» **YOUR TASK**:
Copy every line below. Do not alter any of them.

+++

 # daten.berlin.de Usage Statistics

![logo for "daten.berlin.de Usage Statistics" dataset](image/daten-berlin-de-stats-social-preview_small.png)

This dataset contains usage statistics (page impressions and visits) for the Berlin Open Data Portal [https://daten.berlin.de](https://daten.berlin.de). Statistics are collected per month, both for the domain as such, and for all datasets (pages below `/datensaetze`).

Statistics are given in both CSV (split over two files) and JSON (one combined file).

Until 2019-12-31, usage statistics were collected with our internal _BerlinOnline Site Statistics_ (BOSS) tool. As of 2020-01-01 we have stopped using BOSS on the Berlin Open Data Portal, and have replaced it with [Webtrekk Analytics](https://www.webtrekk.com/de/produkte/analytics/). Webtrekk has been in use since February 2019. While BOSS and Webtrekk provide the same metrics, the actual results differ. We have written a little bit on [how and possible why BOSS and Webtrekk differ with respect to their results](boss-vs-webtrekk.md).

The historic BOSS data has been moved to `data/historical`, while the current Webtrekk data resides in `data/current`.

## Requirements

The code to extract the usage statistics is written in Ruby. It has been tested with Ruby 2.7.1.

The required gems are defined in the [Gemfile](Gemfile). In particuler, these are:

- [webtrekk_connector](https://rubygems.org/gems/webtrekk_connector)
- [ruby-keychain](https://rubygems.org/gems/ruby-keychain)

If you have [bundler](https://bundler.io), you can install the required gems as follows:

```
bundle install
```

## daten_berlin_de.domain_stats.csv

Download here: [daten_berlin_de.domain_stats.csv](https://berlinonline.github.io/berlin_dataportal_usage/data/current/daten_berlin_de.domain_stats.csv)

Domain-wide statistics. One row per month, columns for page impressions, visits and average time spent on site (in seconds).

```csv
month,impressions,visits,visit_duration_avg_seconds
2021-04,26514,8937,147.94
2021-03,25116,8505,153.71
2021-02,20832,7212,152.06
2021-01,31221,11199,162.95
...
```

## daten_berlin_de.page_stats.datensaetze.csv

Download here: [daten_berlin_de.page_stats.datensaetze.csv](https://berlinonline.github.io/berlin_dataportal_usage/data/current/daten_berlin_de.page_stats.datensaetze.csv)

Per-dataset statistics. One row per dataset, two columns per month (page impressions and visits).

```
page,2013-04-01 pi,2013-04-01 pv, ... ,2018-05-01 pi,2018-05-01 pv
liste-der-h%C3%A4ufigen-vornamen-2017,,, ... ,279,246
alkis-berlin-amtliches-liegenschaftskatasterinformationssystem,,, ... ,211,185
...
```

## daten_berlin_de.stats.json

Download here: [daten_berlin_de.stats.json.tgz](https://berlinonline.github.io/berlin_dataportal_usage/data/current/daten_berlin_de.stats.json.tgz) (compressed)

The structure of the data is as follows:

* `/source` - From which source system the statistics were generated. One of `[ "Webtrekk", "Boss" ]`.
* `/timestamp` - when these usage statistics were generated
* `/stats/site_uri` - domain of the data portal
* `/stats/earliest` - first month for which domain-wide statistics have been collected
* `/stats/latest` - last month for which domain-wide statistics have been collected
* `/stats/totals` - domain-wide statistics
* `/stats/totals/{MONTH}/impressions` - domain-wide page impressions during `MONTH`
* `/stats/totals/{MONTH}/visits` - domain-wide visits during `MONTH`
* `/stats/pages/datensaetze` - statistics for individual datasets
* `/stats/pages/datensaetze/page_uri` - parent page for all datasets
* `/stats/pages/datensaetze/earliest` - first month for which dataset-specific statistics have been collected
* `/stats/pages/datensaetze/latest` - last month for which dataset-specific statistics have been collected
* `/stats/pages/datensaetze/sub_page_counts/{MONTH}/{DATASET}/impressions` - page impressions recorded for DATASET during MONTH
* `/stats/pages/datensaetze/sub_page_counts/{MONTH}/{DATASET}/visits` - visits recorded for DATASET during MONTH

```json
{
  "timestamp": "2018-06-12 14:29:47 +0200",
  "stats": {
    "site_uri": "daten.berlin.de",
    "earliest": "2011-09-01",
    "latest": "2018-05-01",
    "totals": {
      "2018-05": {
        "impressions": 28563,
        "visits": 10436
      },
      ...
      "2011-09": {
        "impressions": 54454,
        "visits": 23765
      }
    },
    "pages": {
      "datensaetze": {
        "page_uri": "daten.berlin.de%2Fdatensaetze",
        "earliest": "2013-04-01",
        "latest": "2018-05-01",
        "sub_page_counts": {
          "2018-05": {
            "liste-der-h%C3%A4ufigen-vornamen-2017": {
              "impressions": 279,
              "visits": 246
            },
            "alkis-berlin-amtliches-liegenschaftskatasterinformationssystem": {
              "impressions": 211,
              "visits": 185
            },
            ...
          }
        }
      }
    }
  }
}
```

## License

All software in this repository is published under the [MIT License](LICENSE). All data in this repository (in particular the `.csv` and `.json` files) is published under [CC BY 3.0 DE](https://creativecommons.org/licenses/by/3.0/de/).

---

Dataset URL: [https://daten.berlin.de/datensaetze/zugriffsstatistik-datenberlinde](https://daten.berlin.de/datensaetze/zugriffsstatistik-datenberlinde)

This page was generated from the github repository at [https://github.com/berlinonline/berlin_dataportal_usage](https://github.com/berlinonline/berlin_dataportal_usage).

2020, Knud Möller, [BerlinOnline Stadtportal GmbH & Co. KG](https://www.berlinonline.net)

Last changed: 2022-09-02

+++

» **EXERCISE RESULT**:
 # daten.berlin.de Usage Statistics

![logo for "daten.berlin.de Usage Statistics" dataset](image/daten-berlin-de-stats-social-preview_small.png)

This dataset contains usage statistics (page impressions and visits) for the Berlin Open Data Portal [https://daten.berlin.de](https://daten.berlin.de). Statistics are collected per month, both for the domain as such, and for all datasets (pages below `/datensaetze`).

Statistics are given in both CSV (split over two files) and JSON (one combined file).

Until 2019-12-31, usage statistics were collected with our internal _BerlinOnline Site Statistics_ (BOSS) tool. As of 2020-01-01 we have stopped using BOSS on the Berlin Open Data Portal, and have replaced it with [Webtrekk Analytics](https://www.webtrekk.com/de/produkte/analytics/). Webtrekk has been in use since February 2019. While BOSS and Webtrekk provide the same metrics, the actual results differ. We have written a little bit on [how and possible why BOSS and Webtrekk differ with respect to their results](boss-vs-webtrekk.md).

The historic BOSS data has been moved to `data/historical`, while the current Webtrekk data resides in `data/current`.

## Requirements

The code to extract the usage statistics is written in Ruby. It has been tested with Ruby 2.7.1.

The required gems are defined in the [Gemfile](Gemfile). In particuler, these are:

- [webtrekk_connector](https://rubygems.org/gems/webtrekk_connector)
- [ruby-keychain](https://rubygems.org/gems/ruby-keychain)

If you have [bundler](https://bundler.io), you can install the required gems as follows:

```
bundle install
```

## daten_berlin_de.domain_stats.csv

Download here: [daten_berlin_de.domain_stats.csv](https://berlinonline.github.io/berlin_dataportal_usage/data/current/daten_berlin_de.domain_stats.csv)

Domain-wide statistics. One row per month, columns for page impressions, visits and average time spent on site (in seconds).

```csv
month,impressions,visits,visit_duration_avg_seconds
2021-04,26514,8937,147.94
2021-03,25116,8505,153.71
2021-02,20832,7212,152.06
2021-01,31221,11199,162.95
...
```

## daten_berlin_de.page_stats.datensaetze.csv

Download here: [daten_berlin_de.page_stats.datensaetze.csv](https://berlinonline.github.io/berlin_dataportal_usage/data/current/daten_berlin_de.page_stats.datensaetze.csv)

Per-dataset statistics. One row per dataset, two columns per month (page impressions and visits).

```
page,2013-04-01 pi,2013-04-01 pv, ... ,2018-05-01 pi,2018-05-01 pv
liste-der-h%C3%A4ufigen-vornamen-2017,,, ... ,279,246
alkis-berlin-amtliches-liegenschaftskatasterinformationssystem,,, ... ,211,185
...
```

## daten_berlin_de.stats.json

Download here: [daten_berlin_de.stats.json.tgz](https://berlinonline.github.io/berlin_dataportal_usage/data/current/daten_berlin_de.stats.json.tgz) (compressed)

The structure of the data is as follows:

* `/source` - From which source system the statistics were generated. One of `[ "Webtrekk", "Boss" ]`.
* `/timestamp` - when these usage statistics were generated
* `/stats/site_uri` - domain of the data portal
* `/stats/earliest` - first month for which domain-wide statistics have been collected
* `/stats/latest` - last month for which domain-wide statistics have been collected
* `/stats/totals` - domain-wide statistics
* `/stats/totals/{MONTH}/impressions` - domain-wide page impressions during `MONTH`
* `/stats/totals/{MONTH}/visits` - domain-wide visits during `MONTH`
* `/stats/pages/datensaetze` - statistics for individual datasets
* `/stats/pages/datensaetze/page_uri` - parent page for all datasets
* `/stats/pages/datensaetze/earliest` - first month for which dataset-specific statistics have been collected
* `/stats/pages/datensaetze/latest` - last month for which dataset-specific statistics have been collected
* `/stats/pages/datensaetze/sub_page_counts/{MONTH}/{DATASET}/impressions` - page impressions recorded for DATASET during MONTH
* `/stats/pages/datensaetze/sub_page_counts/{MONTH}/{DATASET}/visits` - visits recorded for DATASET during MONTH

```json
{
  "timestamp": "2018-06-12 14:29:47 +0200",
  "stats": {
    "site_uri": "daten.berlin.de",
    "earliest": "2011-09-01",
    "latest": "2018-05-01",
    "totals": {
      "2018-05": {
        "impressions": 28563,
        "visits": 10436
      },
      ...
      "2011-09": {
        "impressions": 54454,
        "visits": 23765
      }
    },
    "pages": {
      "datensaetze": {
        "page_uri": "daten.berlin.de%2Fdatensaetze",
        "earliest": "2013-04-01",
        "latest": "2018-05-01",
        "sub_page_counts": {
          "2018-05": {
            "liste-der-h%C3%A4ufigen-vornamen-2017": {
              "impressions": 279,
              "visits": 246
            },
            "alkis-berlin-amtliches-liegenschaftskatasterinformationssystem": {
              "impressions": 211,
              "visits": 185
            },
            ...
          }
        }
      }
    }
  }
}
```

## License

All software in this repository is published under the [MIT License](LICENSE). All data in this repository (in particular the `.csv` and `.json` files) is published under [CC BY 3.0 DE](https://creativecommons.org/licenses/by/3.0/de/).

---

Dataset URL: [https://daten.berlin.de/datensaetze/zugriffsstatistik-datenberlinde](https://daten.berlin.de/datensaetze/zugriffsstatistik-datenberlinde)

This page was generated from the github repository at [https://github.com/berlinonline/berlin_dataportal_usage](https://github.com/berlinonline/berlin_dataportal_usage).

2020, Knud Möller, [BerlinOnline Stadtportal GmbH & Co. KG](https://www.berlinonline.net)

Last changed: 2022-09-02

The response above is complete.